La legge 183/2014, in vigore da ieri, apre le porte a importanti novità in materia di controlli a distanza, rispetto ai quali è stata conferita delega al Governo per la revisione dell’attuale disciplina normativa, ancora regolata dall’ormai obsoleto articolo 4 dello Statuto dei lavoratori. La delega consentirà infatti di intervenire sull’odierna formulazione della norma che, oltre a vietare il controllo diretto della prestazione lavorativa mediante impianti audiovisivi o altre apparecchiature, subordina la legittimità dei controlli preterintenzionali e dei cosiddetti controlli difensivi alla procedura codeterminativa con le Rsa o all’autorizzazione della Dtl ex articolo 4, comma 2, dello Statuto (in tal senso: Cassazione civile, sezione lavoro 4735/10 e 2722/12). A ciò si è aggiunta nel corso degli anni anche un’interpretazione talvolta iper-garantista della norma in favore del lavoratore, qualora venga in rilievo anche il tema del trattamento dei dati personali, ex Dlgs 196/03.
Di conseguenza, la riforma della disciplina dei controlli a distanza su impianti e strumenti di lavoro dovrà farsi carico di attualizzare la normativa rispetto all’evoluzione tecnologica e, insieme, contemperare le esigenze produttive-organizzative del datore con la tutela della dignità e della riservatezza del lavoratore.
È quindi da attendersi una riformulazione dell’articolo 4 che preveda significative aperture all’attuazione dei controlli a distanza, tenuto conto, da un lato, dell’intento innovatore che ha guidato l’approvazione del Jobs act e, dall’altro, dal fatto che già oggi la prestazione di lavoro è spesso “tecnologica”, per cui solo il controllo tecnologico può consentire di verificare se via stata prestazione di lavoro oppure no, ovvero se questa sia adeguata o inadeguata.
Principio ispiratore di questa “svolta epocale” potrebbe essere quello di dare al datore di lavoro un pacchetto di tutele normative, a parità di trattamento ex articolo 3 dellaCostituzione, e dunque i medesimi diritti di controllo dell’adempimento della prestazione dovuta, come oggi è già consentito in altre tipologie contrattuali (si pensi, ad esempio, all’appalto), ovviamente con tutti i dovuti temperamenti del caso, legati alla tutela della sfera personale del lavoratore.
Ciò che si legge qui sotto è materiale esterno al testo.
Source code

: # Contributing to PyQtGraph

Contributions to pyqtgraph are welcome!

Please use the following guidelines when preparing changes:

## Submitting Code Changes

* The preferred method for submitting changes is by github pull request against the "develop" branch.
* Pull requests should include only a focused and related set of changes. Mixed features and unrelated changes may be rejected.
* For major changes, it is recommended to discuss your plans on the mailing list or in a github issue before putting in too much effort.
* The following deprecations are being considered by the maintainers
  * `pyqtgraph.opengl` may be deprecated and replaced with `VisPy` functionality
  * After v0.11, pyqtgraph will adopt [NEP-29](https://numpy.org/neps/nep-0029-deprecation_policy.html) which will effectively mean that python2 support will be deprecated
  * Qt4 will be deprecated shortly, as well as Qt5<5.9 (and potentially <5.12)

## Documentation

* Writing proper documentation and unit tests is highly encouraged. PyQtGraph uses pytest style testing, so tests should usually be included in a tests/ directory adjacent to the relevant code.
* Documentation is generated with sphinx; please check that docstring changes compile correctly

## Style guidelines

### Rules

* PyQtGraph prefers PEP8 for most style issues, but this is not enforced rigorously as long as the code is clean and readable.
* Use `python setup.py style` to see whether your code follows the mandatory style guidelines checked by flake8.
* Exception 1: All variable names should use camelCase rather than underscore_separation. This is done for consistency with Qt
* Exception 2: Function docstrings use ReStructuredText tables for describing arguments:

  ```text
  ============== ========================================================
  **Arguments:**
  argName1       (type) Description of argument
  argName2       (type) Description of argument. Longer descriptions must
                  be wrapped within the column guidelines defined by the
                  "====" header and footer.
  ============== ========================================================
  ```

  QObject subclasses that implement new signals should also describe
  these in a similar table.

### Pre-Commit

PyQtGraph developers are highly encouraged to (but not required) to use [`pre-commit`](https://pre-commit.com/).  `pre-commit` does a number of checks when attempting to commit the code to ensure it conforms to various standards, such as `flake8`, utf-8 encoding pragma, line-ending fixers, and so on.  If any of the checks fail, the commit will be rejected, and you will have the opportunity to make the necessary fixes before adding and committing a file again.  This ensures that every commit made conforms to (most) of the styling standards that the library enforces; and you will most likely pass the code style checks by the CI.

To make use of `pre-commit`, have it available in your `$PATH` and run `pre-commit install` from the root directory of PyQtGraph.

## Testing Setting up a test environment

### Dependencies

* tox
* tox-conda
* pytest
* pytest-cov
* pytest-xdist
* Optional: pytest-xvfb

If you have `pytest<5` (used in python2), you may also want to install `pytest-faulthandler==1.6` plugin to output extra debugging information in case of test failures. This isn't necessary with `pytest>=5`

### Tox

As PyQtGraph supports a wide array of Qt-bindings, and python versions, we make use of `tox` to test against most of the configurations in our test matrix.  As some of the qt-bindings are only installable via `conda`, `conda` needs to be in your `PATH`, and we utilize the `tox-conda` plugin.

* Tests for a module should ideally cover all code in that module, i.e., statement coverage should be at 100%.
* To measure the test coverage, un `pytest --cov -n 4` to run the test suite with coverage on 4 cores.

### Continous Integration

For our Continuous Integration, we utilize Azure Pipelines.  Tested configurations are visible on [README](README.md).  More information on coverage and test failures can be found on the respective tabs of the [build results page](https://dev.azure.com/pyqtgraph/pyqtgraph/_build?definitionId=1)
La portata innovativa della delega, però, potrebbe rischiare di rimanere priva di “effetto utile” se, accanto a una modifica o rielaborazione dell’articolo 4, non saranno rivisitati anche gli assetti normativi del Codice Privacy sui controlli a distanza (articolo 114, Dlgs 196/03).
Modifica della normativa privacy che, attualmente, ostacola il datore di lavoro nell’utilizzo dei dati personali raccolti anche durante controlli a distanza legittimi e autorizzati, vanificando la possibilità di avvalersi delle prove acquisite nel corso di un eventuale procedimento disciplinare di licenziamento.
Per tale ragione, è indispensabile che il Governo proceda all’adeguamento sia dell’articolo 4 dello Statuto, sia dell’articolo 114 del Dlgs 196/03, introducendo un’ipotesi di legittimo trattamento da parte delle aziende, senza consenso espresso del lavoratore, di tutti quei dati personali che siano idonei a provare violazioni del contratto di lavoro e a dare causa (e inizio) a procedimenti di natura disciplinare, come nel caso di abuso nell’utilizzo di strumenti aziendali.
Una tale forma di trattamento dovrebbe, comunque, valere e incontrare il chiaro limite dell’utilizzo dei dati nella sola sede disciplinare, esclusa qualsiasi altra forma di diffusione del dato.